No one on this thread has said all men. No one on this thread has said every man. No one actually believes it is all men or every man but it is enough men for men as a class to be problematic.

"NAMALT" implies men are uncomfortable with discussing misogyny and violence directed towards women. Why are they uncomfortable with that?

unmarkedbythat · 20/10/2020 17:44

@StoneofDestiny

What is wrong with men that they want to do this sort of thing

some men - the overwhelming majority of men do not do that, wouldn’t think of it and would be as appalled as the majority of women at those who do.
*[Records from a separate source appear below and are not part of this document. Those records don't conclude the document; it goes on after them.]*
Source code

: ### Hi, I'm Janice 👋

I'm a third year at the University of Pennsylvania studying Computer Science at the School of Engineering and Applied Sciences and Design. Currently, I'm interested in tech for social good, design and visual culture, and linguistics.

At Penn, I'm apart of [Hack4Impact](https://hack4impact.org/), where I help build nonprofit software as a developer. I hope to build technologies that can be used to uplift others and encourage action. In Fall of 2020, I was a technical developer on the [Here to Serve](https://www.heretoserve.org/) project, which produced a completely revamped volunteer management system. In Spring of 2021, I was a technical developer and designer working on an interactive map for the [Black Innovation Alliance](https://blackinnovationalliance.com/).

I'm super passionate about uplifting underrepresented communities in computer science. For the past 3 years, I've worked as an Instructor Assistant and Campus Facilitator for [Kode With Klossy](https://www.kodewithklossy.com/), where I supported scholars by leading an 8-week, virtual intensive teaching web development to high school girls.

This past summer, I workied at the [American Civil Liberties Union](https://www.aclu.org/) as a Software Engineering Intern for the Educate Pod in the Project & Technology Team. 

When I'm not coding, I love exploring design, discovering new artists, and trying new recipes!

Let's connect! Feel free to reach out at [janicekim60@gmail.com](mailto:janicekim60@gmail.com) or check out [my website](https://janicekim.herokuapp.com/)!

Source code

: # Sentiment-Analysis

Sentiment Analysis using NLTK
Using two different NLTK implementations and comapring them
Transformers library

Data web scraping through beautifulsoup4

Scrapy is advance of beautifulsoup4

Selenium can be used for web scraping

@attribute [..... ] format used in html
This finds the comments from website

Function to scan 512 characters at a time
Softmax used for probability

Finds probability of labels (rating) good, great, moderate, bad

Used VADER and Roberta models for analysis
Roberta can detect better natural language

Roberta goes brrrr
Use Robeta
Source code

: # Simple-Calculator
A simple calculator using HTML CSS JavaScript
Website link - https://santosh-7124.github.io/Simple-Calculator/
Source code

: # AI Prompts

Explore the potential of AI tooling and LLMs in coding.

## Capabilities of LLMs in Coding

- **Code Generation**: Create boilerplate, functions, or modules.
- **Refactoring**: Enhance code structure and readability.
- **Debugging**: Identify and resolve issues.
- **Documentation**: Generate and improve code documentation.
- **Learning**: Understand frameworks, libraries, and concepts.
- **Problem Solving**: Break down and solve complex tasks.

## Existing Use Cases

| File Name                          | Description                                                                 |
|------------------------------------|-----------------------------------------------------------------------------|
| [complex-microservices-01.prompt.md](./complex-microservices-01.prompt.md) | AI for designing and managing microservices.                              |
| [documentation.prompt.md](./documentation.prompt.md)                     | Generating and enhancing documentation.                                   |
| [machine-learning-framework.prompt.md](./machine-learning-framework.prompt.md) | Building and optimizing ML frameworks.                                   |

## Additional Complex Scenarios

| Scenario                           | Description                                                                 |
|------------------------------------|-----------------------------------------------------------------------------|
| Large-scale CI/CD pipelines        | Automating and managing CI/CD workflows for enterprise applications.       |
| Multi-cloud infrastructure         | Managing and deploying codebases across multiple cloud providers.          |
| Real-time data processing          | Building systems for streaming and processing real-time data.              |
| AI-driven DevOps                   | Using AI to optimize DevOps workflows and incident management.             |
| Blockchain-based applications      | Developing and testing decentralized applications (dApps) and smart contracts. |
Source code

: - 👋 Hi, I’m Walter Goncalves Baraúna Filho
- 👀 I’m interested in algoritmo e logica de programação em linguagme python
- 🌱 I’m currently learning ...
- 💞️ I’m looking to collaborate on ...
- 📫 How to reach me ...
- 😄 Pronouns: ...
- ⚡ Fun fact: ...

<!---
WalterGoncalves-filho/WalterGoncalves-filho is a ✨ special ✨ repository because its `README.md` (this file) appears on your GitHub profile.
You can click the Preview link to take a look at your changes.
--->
You know what, that they would be as appalled as most women just isn't true. Go and spend time in a male dominated space and discuss rape, or any kind of male on female violence. Listen to the jokes. Most men think they are not rapists, most men say rape is disgusting, most men think that women lying about it is at least as big an issue as men doing it. They really are not as appalled as most women.
derxa · 20/10/2020 17:55

Has anyone seen Ulrika today? She's posted a naked selfie saying she's reclaiming her body and that reclaiming her mind may take longer. That's pointedly after yesterday's verdict. It must have open a lot of wounds for her. Hmm

Cadent · 20/10/2020 17:57

Why the face @derxa?

PlanDeRaccordement · 20/10/2020 18:04

@Gancanny

Odd how it's almost always men who object to "enthusiastic consent" Hmm
I don’t object to “enthusiastic consent” but think it is completely unenforceable. How enthusiastic should a person be to indicate consent? How do you measure it? What does it look like?

Is it enough to kiss them back say yes or would passionate kissing, loud moans and cheering on my partner with “yes babe, do it, fuck me...etc” like a porn star now be required as proof I am enthusiastically consenting?

I just do not see how “enthusiastic” could be applied in any legal sense because it then devolves into a checklist of sexual actions a woman then has to perform to indicate enthusiastic consent. A simple Yes and if you later change you mind, a No is all it should take.